Some of the food was a bit krap! |
After breakfast –
pancakes – in a café called “The Parish”, we caught a taxi to Pie de la Cuesta
(The Foot of the Hill) over the hill from Acapulco. Pie de la Cuesta is an
ocean beach. And obligingly the sun came out. We spent the next couple of days
lazing on the beach. The rooms we stayed in were basic, but adequate – bed,
toilet, fan. There was a pool, but the water looked just a bit dodgy, so we
swam in the ocean. All this for NZ$28 a night – food and drinks extra! We ate
on the beach – grilled whole fish, rice and tortillas and salsa.
It's not all tough on the mission - the wine isn't Mission either! You may recognize the chap in the background. |
The first day we took
refuge from the sun at a table under a palm leaf shelter. No other customers. Eventually
an elderly gent shuffled out and offered us a drink. We ordered beers – Coronas
(which I’ve never had served with lemon slices here!) 30 pesos each ($2.80) – a
bit steep for Mexico. He explained we were also renting the shade! The second beer –
some time later – cost 25 pesos. We must have paid for the shade. In the
afternoon same shelter, same old gent – two Coronas: $40 pesos! I questioned it
– it was for the shelter. I pointed out that we’d been there in the morning –
the only customers all day. No price change. I said we were going to stay a
couple of days and wouldn’t be back if he charged us that. No price change…
The next day we
discovered the hotel we were staying in had its own shelter and chairs. So we
sat there – right next to the old fella’s shelter.
On Thursday we headed
back into Acapulco and stayed at the Hotel California. A strange place – again
basic but adequate. It’s run by an American and seems to attract elderly
American men. Some looked like ex-Army. I guess they live better there than in
the States. It was certainly cheap enough - $11.30 the night for our rooms.

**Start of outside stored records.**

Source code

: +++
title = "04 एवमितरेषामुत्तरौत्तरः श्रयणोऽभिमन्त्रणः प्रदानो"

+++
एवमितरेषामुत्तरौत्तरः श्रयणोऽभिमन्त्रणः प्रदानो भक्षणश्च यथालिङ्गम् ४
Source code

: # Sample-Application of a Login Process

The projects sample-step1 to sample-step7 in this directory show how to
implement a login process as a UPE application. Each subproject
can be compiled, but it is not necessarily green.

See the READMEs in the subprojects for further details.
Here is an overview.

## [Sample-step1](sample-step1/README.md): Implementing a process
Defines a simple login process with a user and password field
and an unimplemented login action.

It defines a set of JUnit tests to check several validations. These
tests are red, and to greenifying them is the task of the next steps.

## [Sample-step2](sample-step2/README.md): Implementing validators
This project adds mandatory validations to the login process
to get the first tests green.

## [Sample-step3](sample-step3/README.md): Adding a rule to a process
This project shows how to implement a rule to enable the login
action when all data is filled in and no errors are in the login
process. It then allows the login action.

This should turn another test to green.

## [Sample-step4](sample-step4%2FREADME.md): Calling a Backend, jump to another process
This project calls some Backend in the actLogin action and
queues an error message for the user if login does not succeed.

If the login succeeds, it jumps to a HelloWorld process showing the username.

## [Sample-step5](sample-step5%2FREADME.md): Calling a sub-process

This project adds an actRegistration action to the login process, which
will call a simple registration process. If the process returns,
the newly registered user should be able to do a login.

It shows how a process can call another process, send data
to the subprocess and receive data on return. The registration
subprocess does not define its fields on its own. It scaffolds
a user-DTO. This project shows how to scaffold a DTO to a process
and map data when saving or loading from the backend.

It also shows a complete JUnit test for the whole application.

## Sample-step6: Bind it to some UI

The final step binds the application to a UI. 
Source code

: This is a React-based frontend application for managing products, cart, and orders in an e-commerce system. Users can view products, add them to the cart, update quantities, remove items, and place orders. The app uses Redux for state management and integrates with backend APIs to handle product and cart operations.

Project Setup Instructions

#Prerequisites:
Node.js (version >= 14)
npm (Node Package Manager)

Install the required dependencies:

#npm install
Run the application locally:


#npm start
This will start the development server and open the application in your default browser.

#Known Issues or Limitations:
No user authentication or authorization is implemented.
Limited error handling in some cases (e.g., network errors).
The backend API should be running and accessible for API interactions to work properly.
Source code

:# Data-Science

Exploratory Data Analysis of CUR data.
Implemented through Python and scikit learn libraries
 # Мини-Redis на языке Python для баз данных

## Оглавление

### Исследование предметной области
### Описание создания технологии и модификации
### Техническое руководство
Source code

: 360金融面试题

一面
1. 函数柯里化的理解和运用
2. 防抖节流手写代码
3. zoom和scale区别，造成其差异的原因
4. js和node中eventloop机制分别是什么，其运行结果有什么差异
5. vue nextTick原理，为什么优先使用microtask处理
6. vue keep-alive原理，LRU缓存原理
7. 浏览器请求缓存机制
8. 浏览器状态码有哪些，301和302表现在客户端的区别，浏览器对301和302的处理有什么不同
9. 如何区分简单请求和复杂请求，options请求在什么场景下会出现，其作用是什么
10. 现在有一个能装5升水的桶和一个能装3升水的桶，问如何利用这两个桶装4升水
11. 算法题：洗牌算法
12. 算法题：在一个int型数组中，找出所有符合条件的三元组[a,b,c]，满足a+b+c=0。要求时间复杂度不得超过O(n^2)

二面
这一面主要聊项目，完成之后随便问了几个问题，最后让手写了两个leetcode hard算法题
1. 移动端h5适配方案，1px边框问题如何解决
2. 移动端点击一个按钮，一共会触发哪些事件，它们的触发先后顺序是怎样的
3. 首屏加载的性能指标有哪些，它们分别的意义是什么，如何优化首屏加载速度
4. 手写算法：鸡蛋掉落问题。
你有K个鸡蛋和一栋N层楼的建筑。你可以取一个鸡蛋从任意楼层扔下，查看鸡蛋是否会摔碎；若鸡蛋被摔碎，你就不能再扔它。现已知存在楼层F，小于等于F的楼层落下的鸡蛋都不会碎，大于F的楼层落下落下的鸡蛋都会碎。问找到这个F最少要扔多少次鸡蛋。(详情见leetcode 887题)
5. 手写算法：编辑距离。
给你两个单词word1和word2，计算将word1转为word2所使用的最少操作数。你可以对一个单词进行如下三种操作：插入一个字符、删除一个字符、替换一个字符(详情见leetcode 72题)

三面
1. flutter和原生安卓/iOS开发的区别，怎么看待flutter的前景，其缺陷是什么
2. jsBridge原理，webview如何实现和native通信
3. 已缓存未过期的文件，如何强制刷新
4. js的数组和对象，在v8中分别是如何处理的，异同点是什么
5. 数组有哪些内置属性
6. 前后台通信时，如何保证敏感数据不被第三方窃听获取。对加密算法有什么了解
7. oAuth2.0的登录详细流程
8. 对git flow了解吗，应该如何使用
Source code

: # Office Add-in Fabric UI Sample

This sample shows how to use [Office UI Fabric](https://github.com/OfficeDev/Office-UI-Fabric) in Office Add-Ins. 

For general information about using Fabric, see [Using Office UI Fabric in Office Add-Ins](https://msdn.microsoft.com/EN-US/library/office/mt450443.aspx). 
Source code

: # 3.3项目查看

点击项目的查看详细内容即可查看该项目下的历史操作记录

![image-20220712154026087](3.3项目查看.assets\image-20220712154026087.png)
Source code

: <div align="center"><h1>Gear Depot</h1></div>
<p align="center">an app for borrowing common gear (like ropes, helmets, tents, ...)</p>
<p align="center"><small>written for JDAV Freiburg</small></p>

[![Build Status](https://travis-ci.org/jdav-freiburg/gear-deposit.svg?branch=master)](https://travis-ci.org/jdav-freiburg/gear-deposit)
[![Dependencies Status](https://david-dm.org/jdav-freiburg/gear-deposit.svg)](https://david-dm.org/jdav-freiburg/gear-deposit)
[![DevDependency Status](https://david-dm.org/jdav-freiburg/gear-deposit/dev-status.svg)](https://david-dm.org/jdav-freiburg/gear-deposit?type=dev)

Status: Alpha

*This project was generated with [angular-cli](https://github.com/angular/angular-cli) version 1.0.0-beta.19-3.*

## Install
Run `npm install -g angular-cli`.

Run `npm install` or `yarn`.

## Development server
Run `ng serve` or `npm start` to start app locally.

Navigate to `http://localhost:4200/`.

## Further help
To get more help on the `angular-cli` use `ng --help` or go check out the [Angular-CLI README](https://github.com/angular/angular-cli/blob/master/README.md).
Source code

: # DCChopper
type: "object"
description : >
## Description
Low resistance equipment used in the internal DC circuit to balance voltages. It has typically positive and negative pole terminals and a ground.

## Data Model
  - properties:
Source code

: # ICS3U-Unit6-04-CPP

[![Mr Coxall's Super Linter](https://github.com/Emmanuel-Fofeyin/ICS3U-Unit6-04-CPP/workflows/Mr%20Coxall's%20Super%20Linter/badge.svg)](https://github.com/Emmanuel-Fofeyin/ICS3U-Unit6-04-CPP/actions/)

La Quebrada - the cliff the divers jump off. The lights at the top are the shrine to Guadalupe |
Can you make out the divers? |
In the evening we
wandered up the hill to where the famous divers perform. It was quite a show.
Five or six young men parade through the crowd, climb a 35 metre cliff in front
of the viewing area. There they say a brief prayer at a shrine of Our Lady of
Guadalupe and then one by one dive off. It’s quite dramatic – the setting of
craggy cliffs overlooking the ocean, the sea crashing up very narrow inlet, the
evident danger and the youth of the divers (between 12 and 25 years old). It’s
very Mexican – grace and danger with a splash of machismo.